To jedno z bardzo niewielkiej puli dań
kuchni azjatyckiej, które mi smakuje, ale za to chyba najlepsze
wydanie bakłażana jakiego udało mi się posmakować. Banalne w
wykonaniu, intrygujące smakowo i niskokaloryczne :)
Do dzieła...
Składniki:
- 1 bakłażan (mój warzył z 330 g) – bez niego ciężko będzie to danie przygotować :P
- 0,5 cebuli (85 g)
- 2 duże ząbki czosnku
- 1 łyżka oleju roślinnego (u mnie ryżowego)
- 2 łyżki sosu sojowego
- 2 łyżki octu winnego
- 1 łyżka miodu
- 100 ml wody
- szczypta soli i pieprzu
- werszyn dla prawdziwych macho – pół papryczki chilli (można też dorzucić takiej w proszku)
- Cebule pokroić w pióra, czosnek posiekać, bakłażana pokroić w plastry grubości 1,5 cm i każdy z krążków podzielić na 6 części. Ci z niewyparzoną gębą siekają drobno papryczkę chilli NIE POZBYWAJĄC SIĘ PESTEK gdyż to właśnie one co głównym źródłem pikanterii.
- Cebulę, czosnek i chilli wrzucamy na patelnie z rozgrzaną łyżką oleju.
- Po chwili dorzucamy bakłażana i solimy. Obsmażamy wszystko z 3 minuty i dolewamy wodę z miodem.
- Wszystko dusimy pod przykryciem z 12 minut.
- Po tym czasie podnosimy przykrywkę i dodajemy sos sojowy, ocet i pieprz.
- Wszystko ładnie mieszamy i chwilę smażymy aby warzywka napiły się brunatnej mieszanki :)

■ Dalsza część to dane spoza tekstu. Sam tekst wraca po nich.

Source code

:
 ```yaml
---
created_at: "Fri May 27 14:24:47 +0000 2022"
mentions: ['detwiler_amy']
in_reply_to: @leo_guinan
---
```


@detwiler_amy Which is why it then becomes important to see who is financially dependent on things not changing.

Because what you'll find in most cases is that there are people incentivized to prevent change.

? Z czym to zjeść ? Mięsko –
wołowinka lub kurczak. Ja – co by dodać jeszcze trochę orientu –
zjadłam bakłażana z paluszkiem surimi w kształcie jakiegoś
bezkręgowca :P
-> Na zdjęciu uwieczniłam połowę
porcyjki.
! Polecam dla ozdoby posypać wszystko
przed padniem szczypiorkiem lub posypać prażonym sezamem.